Wednesday 30 March 2016

The Alternative to OFSTED

Our accountability system is broken. It provides no real accountability to local parents, those parents who will lose their right to be involved in governing their children’s schools due to this government’s reforms. And at the same time, it gives little or no freedom to teachers to exercise their professional judgement.



I expect everyone reading this has stories of the impact of OFSTED on their local schools. I want to share just two local examples because to me they highlight where this madness leads.

Take the school in my area that was put into requires improvement a few years ago. They were assigned an HMI to support their improvement. At the end of her first meeting with the SLT, she took the head aside, closed the door and offered a word of advice. Put a couple of teachers on capability and lose them, she said. It will show them you’re serious about improvement. OFSTED like that.

When the head expressed some discomfort at the suggestion, the HMI replied, your choice but just remember, it’s their jobs or yours.

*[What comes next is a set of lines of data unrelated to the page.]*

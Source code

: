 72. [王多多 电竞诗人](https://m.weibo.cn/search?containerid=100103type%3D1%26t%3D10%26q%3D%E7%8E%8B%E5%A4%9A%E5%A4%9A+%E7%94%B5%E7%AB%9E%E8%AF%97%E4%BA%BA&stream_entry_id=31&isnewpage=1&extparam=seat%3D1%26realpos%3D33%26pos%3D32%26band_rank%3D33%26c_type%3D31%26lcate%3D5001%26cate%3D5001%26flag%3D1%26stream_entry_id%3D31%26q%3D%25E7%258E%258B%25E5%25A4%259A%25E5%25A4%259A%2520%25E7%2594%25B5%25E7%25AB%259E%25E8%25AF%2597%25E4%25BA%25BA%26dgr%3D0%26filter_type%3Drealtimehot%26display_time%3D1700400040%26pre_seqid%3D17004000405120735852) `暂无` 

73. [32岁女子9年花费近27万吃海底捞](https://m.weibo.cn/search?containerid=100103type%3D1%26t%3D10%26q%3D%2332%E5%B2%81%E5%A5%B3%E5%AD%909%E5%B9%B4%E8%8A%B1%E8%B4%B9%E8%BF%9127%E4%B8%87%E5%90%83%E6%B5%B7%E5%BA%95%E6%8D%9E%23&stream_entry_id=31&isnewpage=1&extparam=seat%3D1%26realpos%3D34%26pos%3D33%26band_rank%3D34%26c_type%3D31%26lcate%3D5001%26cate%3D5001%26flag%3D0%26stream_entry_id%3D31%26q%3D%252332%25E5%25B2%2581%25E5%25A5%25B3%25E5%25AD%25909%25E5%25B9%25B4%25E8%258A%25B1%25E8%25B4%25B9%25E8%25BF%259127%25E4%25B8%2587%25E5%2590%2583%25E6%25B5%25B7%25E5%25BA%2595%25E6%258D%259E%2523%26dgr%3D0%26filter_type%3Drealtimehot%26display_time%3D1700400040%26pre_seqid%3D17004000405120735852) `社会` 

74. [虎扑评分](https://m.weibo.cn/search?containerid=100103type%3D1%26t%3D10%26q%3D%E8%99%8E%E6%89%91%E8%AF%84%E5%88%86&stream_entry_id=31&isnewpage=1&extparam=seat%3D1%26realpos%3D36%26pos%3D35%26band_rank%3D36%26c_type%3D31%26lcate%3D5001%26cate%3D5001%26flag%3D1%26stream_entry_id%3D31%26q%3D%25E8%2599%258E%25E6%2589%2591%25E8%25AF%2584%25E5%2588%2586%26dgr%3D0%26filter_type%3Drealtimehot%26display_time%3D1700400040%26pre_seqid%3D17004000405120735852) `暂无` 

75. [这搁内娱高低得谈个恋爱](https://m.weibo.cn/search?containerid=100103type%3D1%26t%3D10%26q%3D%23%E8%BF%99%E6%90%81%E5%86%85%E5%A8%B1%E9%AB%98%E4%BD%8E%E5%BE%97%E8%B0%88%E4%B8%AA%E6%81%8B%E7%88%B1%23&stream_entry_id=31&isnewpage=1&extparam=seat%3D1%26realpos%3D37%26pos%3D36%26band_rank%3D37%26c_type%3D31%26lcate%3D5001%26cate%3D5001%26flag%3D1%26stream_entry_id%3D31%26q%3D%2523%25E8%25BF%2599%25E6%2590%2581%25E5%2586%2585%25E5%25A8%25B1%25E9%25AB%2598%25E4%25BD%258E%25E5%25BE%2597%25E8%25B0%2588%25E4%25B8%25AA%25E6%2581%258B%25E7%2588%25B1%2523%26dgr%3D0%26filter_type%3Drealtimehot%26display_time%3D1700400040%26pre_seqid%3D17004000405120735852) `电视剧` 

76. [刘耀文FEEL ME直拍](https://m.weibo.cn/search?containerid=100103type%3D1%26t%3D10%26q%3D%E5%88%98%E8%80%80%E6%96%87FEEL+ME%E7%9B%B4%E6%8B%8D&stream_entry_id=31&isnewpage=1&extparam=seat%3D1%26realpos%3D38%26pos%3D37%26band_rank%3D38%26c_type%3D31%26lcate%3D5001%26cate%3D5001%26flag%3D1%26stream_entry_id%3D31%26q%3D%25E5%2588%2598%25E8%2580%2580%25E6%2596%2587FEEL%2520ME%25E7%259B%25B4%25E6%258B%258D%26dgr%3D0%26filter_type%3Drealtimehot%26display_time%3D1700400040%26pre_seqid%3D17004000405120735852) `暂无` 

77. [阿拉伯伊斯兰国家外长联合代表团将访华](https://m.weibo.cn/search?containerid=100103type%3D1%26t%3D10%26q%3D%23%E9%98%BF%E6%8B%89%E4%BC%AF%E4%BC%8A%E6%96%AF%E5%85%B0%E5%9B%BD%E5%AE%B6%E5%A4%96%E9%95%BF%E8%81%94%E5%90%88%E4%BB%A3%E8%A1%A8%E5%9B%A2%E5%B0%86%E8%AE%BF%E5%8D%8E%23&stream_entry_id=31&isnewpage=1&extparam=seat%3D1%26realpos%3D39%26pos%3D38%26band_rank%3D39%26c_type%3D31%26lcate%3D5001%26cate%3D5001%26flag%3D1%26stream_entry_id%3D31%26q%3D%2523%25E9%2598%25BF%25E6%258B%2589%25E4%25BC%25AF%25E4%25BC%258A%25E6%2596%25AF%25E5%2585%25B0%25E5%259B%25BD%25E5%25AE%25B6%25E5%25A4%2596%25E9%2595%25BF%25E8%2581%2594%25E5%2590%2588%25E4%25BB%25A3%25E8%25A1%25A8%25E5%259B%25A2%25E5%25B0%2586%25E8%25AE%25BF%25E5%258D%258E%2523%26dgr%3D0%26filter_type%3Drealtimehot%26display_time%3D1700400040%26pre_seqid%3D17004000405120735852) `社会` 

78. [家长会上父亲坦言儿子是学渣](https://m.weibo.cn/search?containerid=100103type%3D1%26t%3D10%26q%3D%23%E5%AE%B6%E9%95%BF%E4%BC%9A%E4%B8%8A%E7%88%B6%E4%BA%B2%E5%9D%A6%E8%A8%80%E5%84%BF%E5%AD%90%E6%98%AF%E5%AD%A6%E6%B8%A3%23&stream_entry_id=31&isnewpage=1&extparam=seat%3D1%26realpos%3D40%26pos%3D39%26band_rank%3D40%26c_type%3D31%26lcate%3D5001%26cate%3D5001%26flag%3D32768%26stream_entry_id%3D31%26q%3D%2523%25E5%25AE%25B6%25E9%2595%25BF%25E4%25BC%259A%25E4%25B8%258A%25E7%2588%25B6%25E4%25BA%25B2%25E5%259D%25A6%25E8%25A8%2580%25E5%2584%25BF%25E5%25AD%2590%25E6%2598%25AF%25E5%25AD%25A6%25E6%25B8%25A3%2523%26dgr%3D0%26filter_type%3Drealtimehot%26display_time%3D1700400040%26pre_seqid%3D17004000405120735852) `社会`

Or the school who, following an OFSTED visit were assigned a school improvement partner to support the development of marking across the school. Apparently, they could not possibly show consistency across their books because one of the Y6 teachers was using a different shade of green pen from her colleagues.

This has nothing to do with education.

Frankly, neither does the endless drilling in a narrow range of skills in order to pass tests, which provides no secure basis for future learning. All enforced by the fear generated by OFSTED.

We are clear in our opposition to this outmoded, outdated and unfit so-called accountability system.

But we must be equally clear as to the alternative.

Because there are those out there who are opposed to OFSTED for entirely the wrong reasons.

Apparently it is too child-centred.

Yes. Apparently, the problem with OFSTED is that, like some ageing hippy, it is still stuck in the 1960s and is dancing round our schools promoting free love and child-centred education.

Apparently, OFSTED’s focus on teachers’ teaching and children’s learning is a bit woolly. Inspectors don’t focus on the data enough. They spend too much time talking to teachers and children and listening to their opinions.

In fact, some believe it would be easier to simply let Regional Schools Commissioners judge schools based entirely on their data, with no discussion or interaction at all.

Now this might sound like something taken directly from the pages of Alice in Wonderland, but under the current government, we can probably all imagine the creation of a new, more data-focused system of school accountability. OFSTED without the human face, if you like.

We must be clear.

The NUT stands for the abolition of OFSTED and its replacement with a school-led system of self-evaluation and credible peer review, as used effectively in many other countries.

This post is based on a speech I gave in the debate on OFSTED at NUT Conference on Monday.